WHAT THE EXERCISE ASKS ->
Filter the listing below, copying every line in which the word "执行命令" appears.
•••
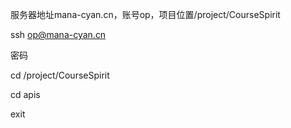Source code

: 服务器地址mana-cyan.cn，账号op，项目位置/project/CourseSpirit

ssh op@mana-cyan.cn

密码

cd /project/CourseSpirit

cd apis

exit
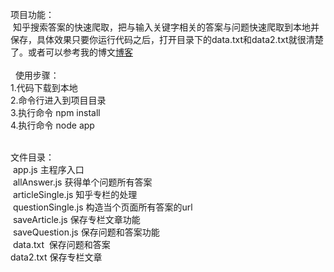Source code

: 
项目功能：<br>
  知乎搜索答案的快速爬取，把与输入关键字相关的答案与问题快速爬取到本地并保存，具体效果只要你运行代码之后，打开目录下的data.txt和data2.txt就很清楚了。或者可以参考我的博文<a href="">博客</a><br><br>
  
使用步骤：<br>
 1.代码下载到本地<br>
 2.命令行进入到项目目录<br>
 3.执行命令 npm install<br>
 4.执行命令 node app<br><br>

文件目录：<br>
  app.js 主程序入口<br>
  allAnswer.js 获得单个问题所有答案<br>
  articleSingle.js 知乎专栏的处理<br>
  questionSingle.js 构造当个页面所有答案的url<br>
  saveArticle.js 保存专栏文章功能<br>
  saveQuestion.js 保存问题和答案功能<br>
  data.txt  保存问题和答案<br>
  data2.txt 保存专栏文章<br>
•••
FINISHED TASK ->
 3.执行命令 npm install<br>
 4.执行命令 node app<br><br>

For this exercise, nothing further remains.